Llegamos al final del camino del Haz, alcanzamos la torre oscura, ha sido un viaje largo lleno de aventuras y peligros intercambiando el mundo real, (más bien el mundo de Stephen King) con el mundo medio, y con el dónde y el cuándo.

Una serie, que, si tiene una cosa, esa es lo imprevisible que resulta. Cada capítulo, cada página puede sorprender y sorprende.



Una serie que mezcla la fantasía, la ciencia ficción y el western de manera armónica. Esa atracción que emerge de la torre oscura como de Mordor en el señor de los anillos. Ese objeto de deseo, de destrucción, esa bola de cristal, ¡mi tesoro! ¡Vaya guiño al anillo!

La ciencia ficción, presente en el dónde y el cuándo, en las puertas de paso, en los robots "domésticos" o en máquinas con vida propia.



Pero es el western el origen de todo. Aquí tenemos nada más y nada menos que a El pistolero,
Roland, un personaje sacado del spaghetti western encarnado por Clint Eastwood. Llegado el momento el mismo King se identifica con él.



Sergio Leone, figura del spaghetti western, es nombrado continuamente por King. "El bueno, el feo y el malo" es la película, junto a "EDLA”, que más le influyó en esta serie.

En la tercera novela, "Las tierras baldías" Roland explica a su equipo lo que es la Torre oscura y dibuja con un círculo donde está y los caminos del Haz para llegar hasta ella.
En la película de Leone, el duelo final se desarrolla en el cementerio de Sad Hill. La forma de este cementerio es circular con innumerables cruces alrededor que, trazando líneas entre ellas cruzan por el centro del círculo. Justo como en el dibujo de Roland. Esto no lo he visto en ninguna parte, es una idea mía. Esto es un libro de fantasía y en la fantasía juegan el escritor y el lector.
Sad Hill se encuentra en la provincia de Burgos mantenido por fans de la película de Leone.


Cementerio de Sad Hill en la provincia de Burgos, donde se rodó El bueno, EL feo y El malo

No solo de esta película encontramos influencia. El tiroteo de Tull se parece a un "Solo ante el peligro" con Roland de protagonista. El deambular del equipo ka-tet parece el recorrido de "Grupo salvaje" la película de Sam Peckinpah. En "Lobos del Calla " la influencia de "Los siete magníficos" (Los siete samuráis) es abrumadora.
Siempre el western, para resolver conflictos y entuertos.

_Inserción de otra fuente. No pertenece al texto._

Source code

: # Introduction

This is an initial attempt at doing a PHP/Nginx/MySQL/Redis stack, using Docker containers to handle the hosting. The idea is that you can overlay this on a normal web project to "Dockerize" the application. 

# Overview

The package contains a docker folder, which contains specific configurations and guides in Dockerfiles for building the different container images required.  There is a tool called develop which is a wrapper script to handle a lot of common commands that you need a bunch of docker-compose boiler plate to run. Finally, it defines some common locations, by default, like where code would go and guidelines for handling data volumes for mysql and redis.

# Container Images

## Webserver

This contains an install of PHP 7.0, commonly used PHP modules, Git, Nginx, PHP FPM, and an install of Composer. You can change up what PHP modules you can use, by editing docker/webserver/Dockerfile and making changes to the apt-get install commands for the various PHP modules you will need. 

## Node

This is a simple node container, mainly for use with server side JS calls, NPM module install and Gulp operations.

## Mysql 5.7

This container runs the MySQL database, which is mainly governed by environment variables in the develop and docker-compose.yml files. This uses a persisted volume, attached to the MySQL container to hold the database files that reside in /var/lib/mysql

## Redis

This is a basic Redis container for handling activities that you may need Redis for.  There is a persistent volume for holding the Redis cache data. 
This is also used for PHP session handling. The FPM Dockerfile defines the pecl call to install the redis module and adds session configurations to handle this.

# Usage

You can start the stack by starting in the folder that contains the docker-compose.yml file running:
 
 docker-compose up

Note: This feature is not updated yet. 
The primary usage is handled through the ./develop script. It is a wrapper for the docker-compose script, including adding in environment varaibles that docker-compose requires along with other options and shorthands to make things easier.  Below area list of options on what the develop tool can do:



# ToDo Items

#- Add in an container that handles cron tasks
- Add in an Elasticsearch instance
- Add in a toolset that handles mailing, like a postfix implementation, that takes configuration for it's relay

«No apunto con la mano; aquella que apunta con la mano ha olvidado el rostro de su padre.
»Apunto con el ojo.
No disparo con la mano; aquella que dispara con la mano ha olvidado el rostro de su padre.
»Disparo con la mente.
»No mato con la pistola; aquella que mata con la pistola ha olvidado el rostro de su padre.
»Mato con el corazón.»


Los personajes de King, ya lo sabemos, construidos y descritos desde los cimientos, con su pasado, su presente, sus dudas y sus anécdotas, sean protagonistas o secundarios. Los detalles, las descripciones… Es la mochila que lleva siempre, a mucha gente le desespera.

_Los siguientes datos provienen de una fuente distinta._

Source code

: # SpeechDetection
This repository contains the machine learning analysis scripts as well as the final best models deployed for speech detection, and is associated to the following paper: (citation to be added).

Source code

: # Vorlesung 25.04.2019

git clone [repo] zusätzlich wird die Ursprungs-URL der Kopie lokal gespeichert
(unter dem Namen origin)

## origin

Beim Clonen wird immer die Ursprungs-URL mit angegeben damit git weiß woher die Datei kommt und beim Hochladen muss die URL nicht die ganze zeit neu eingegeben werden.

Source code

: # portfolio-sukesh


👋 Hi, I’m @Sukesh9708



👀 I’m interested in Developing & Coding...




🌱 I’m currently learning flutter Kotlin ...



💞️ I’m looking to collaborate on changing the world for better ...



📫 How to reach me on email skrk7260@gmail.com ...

«—Me pregunto si Stephen King utiliza los sueños en sus textos. Ya sabes, como la levadura, para engordar la trama.
Era una pregunta que ninguno de ellos podía responder.»

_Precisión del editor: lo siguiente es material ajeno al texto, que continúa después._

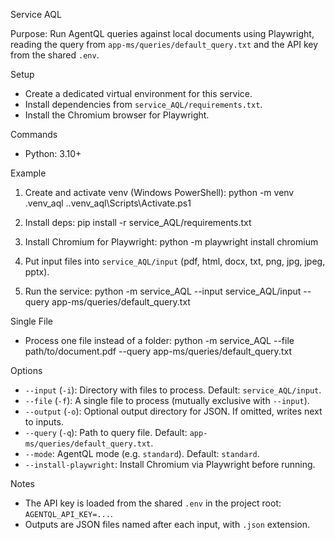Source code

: Service AQL

Purpose: Run AgentQL queries against local documents using Playwright, reading the query from `app-ms/queries/default_query.txt` and the API key from the shared `.env`.

Setup
- Create a dedicated virtual environment for this service.
- Install dependencies from `service_AQL/requirements.txt`.
- Install the Chromium browser for Playwright.

Commands
- Python: 3.10+

Example
1) Create and activate venv (Windows PowerShell):
   python -m venv .venv_aql
   .\.venv_aql\Scripts\Activate.ps1

2) Install deps:
   pip install -r service_AQL/requirements.txt

3) Install Chromium for Playwright:
   python -m playwright install chromium

4) Put input files into `service_AQL/input` (pdf, html, docx, txt, png, jpg, jpeg, pptx).

5) Run the service:
   python -m service_AQL --input service_AQL/input --query app-ms/queries/default_query.txt

Single File
- Process one file instead of a folder:
  python -m service_AQL --file path/to/document.pdf --query app-ms/queries/default_query.txt

Options
- `--input` (`-i`): Directory with files to process. Default: `service_AQL/input`.
- `--file` (`-f`): A single file to process (mutually exclusive with `--input`).
- `--output` (`-o`): Optional output directory for JSON. If omitted, writes next to inputs.
- `--query` (`-q`): Path to query file. Default: `app-ms/queries/default_query.txt`.
- `--mode`: AgentQL mode (e.g. `standard`). Default: `standard`.
- `--install-playwright`: Install Chromium via Playwright before running.

Notes
- The API key is loaded from the shared `.env` in the project root: `AGENTQL_API_KEY=...`.
- Outputs are JSON files named after each input, with `.json` extension.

Los personajes clave de la torre oscura. Roland, el pistolero, uno de los mejores héroes de la literatura fantástica y creo, el mejor de los de King. El ka-tet de Roland, Susannah y Eddie Dean, Jake y el fiel bilibrambo Acho, el padre Callaghan, y tantos otros secundarios pero imprescindibles para esta historia.



A medida que avanza la novela, - no hay que olvidar que, aunque está dividida en siete partes, es una sola de 4000 páginas - King se inmiscuye en la trama de la torre oscura, tardó muchos años en escribirla. Empezó con la idea cuando tenía 19 años. Es difícil escribir en la cincuentena como a los veinte años, la frescura se cambia por la experiencia. Este hombre fue dado por muerto en 1999 cuando tuvo un accidente muy grave. En ese momento estaba escribiendo las tres últimas. La influencia de este hecho se nota en las dos partes finales.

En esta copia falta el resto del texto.